Commit Graph

68 Commits (3510071d9a8dde12056f90dacb15c34eb6601971)

Author SHA1 Message Date
Benjamin Herrenschmidt b513f0fb48 dcache: Add a dcache
This replaces loadstore2 with a dcache

The dcache unit is losely based on the icache one (same basic cache
layout), but has some significant logic additions to deal with stores,
loads with update, non-cachable accesses and other differences due to
operating in the execution part of the pipeline rather than the fetch
part.

The cache is store-through, though a hit with an existing line will
update the line rather than invalidate it.

Signed-off-by: Benjamin Herrenschmidt <benh@kernel.crashing.org>
5 years ago
Paul Mackerras f49a5a99a5 Remove execute2 stage
Since the condition setting got moved to writeback, execute2 does
nothing aside from wasting a cycle.  This removes it.

Signed-off-by: Paul Mackerras <paulus@ozlabs.org>
5 years ago
Paul Mackerras d4f51e08c8 divider: Return 0 for invalid and overflow cases, like P9 does
This adds logic to detect the cases where the quotient of the
division overflows the range of the output representation, and
return all zeroes in those cases, which is what POWER9 does.
To do this, we extend the dividend register by 1 bit and we do
an extra step in the division process to get a 2^64 bit of the
quotient, which ends up in the 'overflow' signal.  This catches all
the cases where dividend >= 2^64 * divisor, including the case
where divisor = 0, and the divde/divdeu cases where |RA| >= |RB|.

Then, in the output stage, we also check that the result fits in
the representable range, which depends on whether the division is
a signed division or not, and whether it is a 32-bit or 64-bit
division.  If dividend >= 2^64 or the result doesn't fit in the
representable range, write_data is set to 0 and write_cr_data to
0x20000000 (i.e. cr0.eq = 1).

POWER9 sets the top 32 bits of the result to zero for 32-bit signed
divisions, and sets CR0 when RC=1 according to the 64-bit value
(i.e. CR0.LT is always 0 for 32-bit signed divisions, even if the
32-bit result is negative).  However, modsw with a negative result
sets the top 32 bits to all 1s.  We follow suit.

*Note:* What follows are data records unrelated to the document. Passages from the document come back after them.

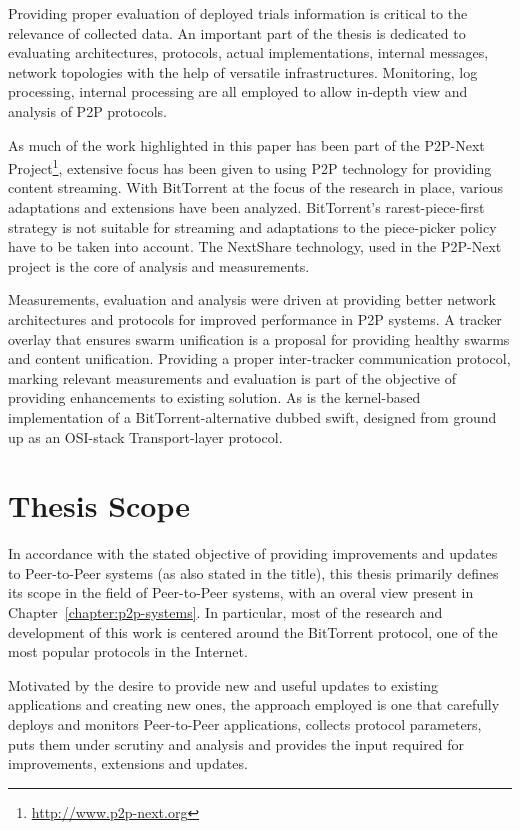 Providing proper evaluation of deployed trials information is critical to the
relevance of collected data. An important part of the thesis is dedicated to
evaluating architectures, protocols, actual implementations, internal
messages, network topologies with the help of versatile infrastructures.
Monitoring, log processing, internal processing are all employed to allow
in-depth view and analysis of P2P protocols.

As much of the work highlighted in this paper has been part of the
P2P-Next Project\footnote{\url{http://www.p2p-next.org}}, extensive focus has been given to using P2P
technology for providing content streaming. With BitTorrent at the focus of
the research in place, various adaptations and extensions have been analyzed.
BitTorrent's rarest-piece-first strategy is not suitable for streaming and
adaptations to the piece-picker policy have to be taken into account. The
NextShare technology, used in the P2P-Next project is the core of analysis and
measurements.

Measurements, evaluation and analysis were driven at providing better network
architectures and protocols for improved performance in P2P systems. A tracker
overlay that ensures swarm unification is a proposal for providing healthy
swarms and content unification. Providing a proper inter-tracker communication
protocol, marking relevant measurements and evaluation is part of the objective
of providing enhancements to existing solution. As is the kernel-based
implementation of a BitTorrent-alternative dubbed swift, designed from ground
up as an OSI-stack Transport-layer protocol.

\section{Thesis Scope}
\label{sec:intro:scope}

In accordance with the stated objective of providing improvements and updates
to Peer-to-Peer systems (as also stated in the title), this thesis primarily
defines its scope in the field of Peer-to-Peer systems, with an overal view
present in Chapter~\ref{chapter:p2p-systems}. In particular, most of
the research and development of this work is centered around the BitTorrent
protocol, one of the most popular protocols in the Internet.

Motivated by the desire to provide new and useful updates to existing
applications and creating new ones, the approach employed is one that
carefully deploys and monitors Peer-to-Peer applications, collects protocol
parameters, puts them under scrutiny and analysis and provides the input
required for improvements, extensions and updates.

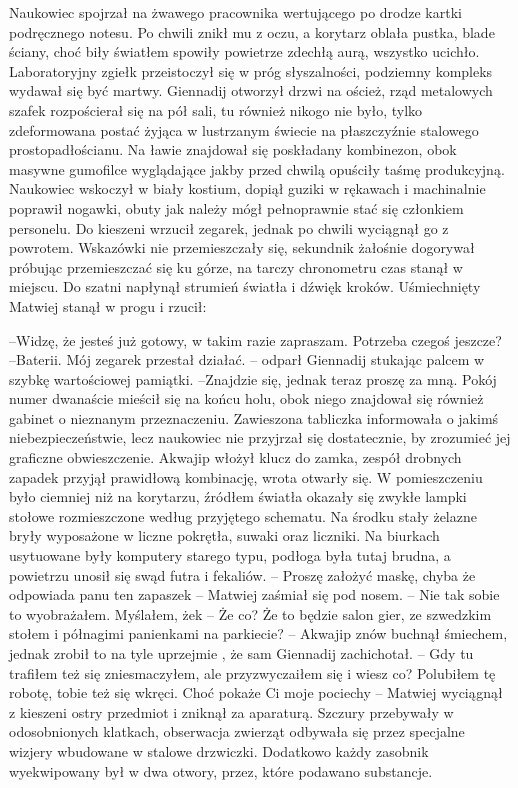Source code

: \documentclass[../MAIN.tex]{subfiles}
\begin{document}
Naukowiec spojrzał na żwawego pracownika wertującego po drodze kartki podręcznego notesu. Po chwili znikł mu z oczu, a korytarz oblała pustka, blade ściany, choć biły światłem spowiły powietrze zdechłą aurą, wszystko ucichło. Laboratoryjny zgiełk przeistoczył się w próg słyszalności, podziemny kompleks wydawał się być martwy. Giennadij otworzył drzwi na oścież, rząd metalowych szafek rozpościerał się na pół sali, tu również nikogo nie było, tylko zdeformowana postać żyjąca w lustrzanym świecie na płaszczyźnie stalowego prostopadłościanu. Na ławie znajdował się poskładany kombinezon, obok masywne gumofilce wyglądające jakby przed chwilą opuściły taśmę produkcyjną. Naukowiec wskoczył w biały kostium, dopiął guziki w rękawach i machinalnie poprawił nogawki, obuty jak należy mógł pełnoprawnie stać się członkiem personelu. Do kieszeni wrzucił zegarek, jednak po chwili wyciągnął go z powrotem. Wskazówki nie przemieszczały się, sekundnik żałośnie dogorywał próbując przemieszczać się ku górze, na tarczy chronometru czas stanął w miejscu. Do szatni napłynął strumień światła i dźwięk kroków. Uśmiechnięty Matwiej stanął w progu i rzucił: 

--Widzę, że jesteś już gotowy, w takim razie zapraszam. Potrzeba czegoś jeszcze? 
--Baterii. Mój zegarek przestał działać. -- odparł Giennadij stukając palcem w szybkę wartościowej pamiątki. 
--Znajdzie się, jednak teraz proszę za mną. 
Pokój numer dwanaście mieścił się na końcu holu, obok niego znajdował się również gabinet o nieznanym przeznaczeniu. Zawieszona tabliczka informowała o jakimś niebezpieczeństwie, lecz naukowiec nie przyjrzał się dostatecznie, by zrozumieć jej graficzne obwieszczenie. Akwajip włożył klucz do zamka, zespół drobnych zapadek przyjął prawidłową kombinację, wrota otwarły się. W pomieszczeniu było ciemniej niż na korytarzu, źródłem światła okazały się zwykłe lampki stołowe rozmieszczone według przyjętego schematu. Na środku stały żelazne bryły wyposażone w liczne pokrętła, suwaki oraz liczniki. Na biurkach usytuowane były komputery starego typu, podłoga była tutaj brudna, a powietrzu unosił się swąd futra i fekaliów. 
-- Proszę założyć maskę, chyba że odpowiada panu ten zapaszek -- Matwiej zaśmiał się pod nosem. 
-- Nie tak sobie to wyobrażałem. Myślałem, że\3k 
-- Że co? Że to będzie salon gier, ze szwedzkim stołem i półnagimi panienkami na parkiecie? -- Akwajip znów buchnął śmiechem, jednak zrobił to na tyle uprzejmie , że sam Giennadij zachichotał. 
-- Gdy tu trafiłem też się zniesmaczyłem, ale przyzwyczaiłem się i wiesz co? Polubiłem tę robotę, tobie też się wkręci. Choć pokaże Ci moje pociechy -- Matwiej wyciągnął z kieszeni ostry przedmiot i zniknął za aparaturą. 
Szczury przebywały w odosobnionych klatkach, obserwacja zwierząt odbywała się przez specjalne wizjery wbudowane w stalowe drzwiczki. Dodatkowo każdy zasobnik wyekwipowany był w dwa otwory, przez, które podawano substancje. 
\end{document}

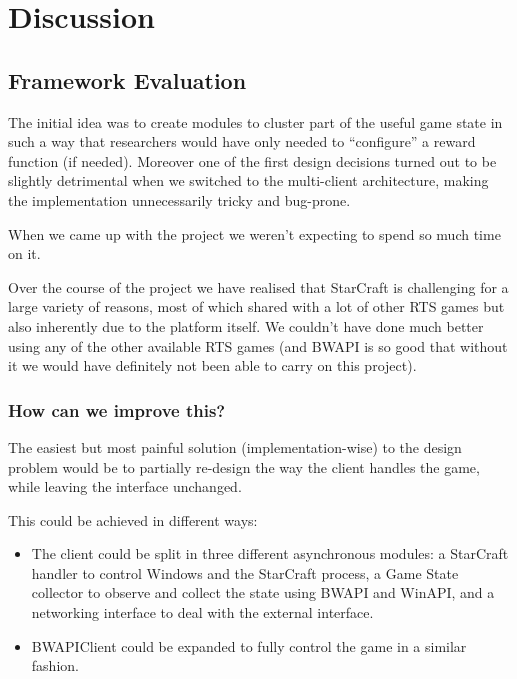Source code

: 
\chapter{Discussion}

\section{Framework Evaluation}

The initial idea was to create modules to cluster part of the useful game state
in such a way that researchers would have only needed to ``configure'' a reward
function (if needed). Moreover one of the first design decisions turned out to
be slightly detrimental when we switched to the multi-client architecture,
making the implementation unnecessarily tricky and bug-prone.

When we came up with the project we weren't expecting to spend so much time on
it. 

Over the course of the project we have realised that StarCraft is challenging
for a large variety of reasons, most of which shared with a lot of other RTS
games but also inherently due to the platform itself. We couldn't have done much
better using any of the other available RTS games (and BWAPI is so good that
without it we would have definitely not been able to carry on this project).
 
\subsection{How can we improve this?}

The easiest but most painful solution (implementation-wise) to the design
problem would be to partially re-design the way the client handles the game,
while leaving the interface unchanged.

This could be achieved in different ways:

\begin{itemize}
\item The client could be split in three different asynchronous modules: a
  StarCraft handler to control Windows and the StarCraft process, a Game State
  collector to observe and collect the state using BWAPI and WinAPI, and a
  networking interface to deal with the external interface.
\item BWAPIClient could be expanded to fully control the game in a similar
  fashion.
\end{itemize}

This updates divider_tb to check the invalid cases as well as the
valid case.

This also fixes a small bug where the reset signal for the divider
was driven from rst when it should have been driven from core_rst.

Signed-off-by: Paul Mackerras <paulus@ozlabs.org>
5 years ago
Benjamin Herrenschmidt b56b46b7d1 icache: Set associative icache
This adds support for set associativity to the icache. It can still
be direct mapped by setting NUM_WAYS to 1.

The replacement policy uses a simple tree-PLRU for each set.

This is only lightly tested, tests pass but I have to double check
that we are using the ways effectively and not creating duplicates.

Signed-off-by: Benjamin Herrenschmidt <benh@kernel.crashing.org>
5 years ago
Benjamin Herrenschmidt d40c1c1a25 icache: Use narrower block RAMs
We only ever access the cache memory for at most the wishbone bus
width at a time. So having the BRAMs organized as a cache-line-wide
port is a waste of resources.

Instead, use a wishbone-wide memory and store a line as consecutive
rows in the BRAM.

This significantly improves BRAM usage in the FPGA as we can now use
more rows in the BRAM blocks. It also saves a few LUTs and muxes.

Signed-off-by: Benjamin Herrenschmidt <benh@kernel.crashing.org>
5 years ago
Benjamin Herrenschmidt d415e5544a fetch/icache: Fit icache in BRAM
The goal is to have the icache fit in BRAM by latching the output
into a register. In order to avoid timing issues , we need to give
the BRAM a full cycle on reads, and thus we souce the BRAM address
directly from fetch1 latched NIA.

(Note: This will be problematic if/when we want to hash the address,
we'll probably be better off having fetch1 latch a fully hashed address
along with the normal one, so the icache can use the former to address
the BRAM and pass the latter along)

One difficulty is that we cannot really stall the icache without adding
more combo logic that would break the "one full cycle" BRAM model. This
means that on stalls from decode, by the time we stall fetch1, it has
already gone to the next address, which the icache is already latching.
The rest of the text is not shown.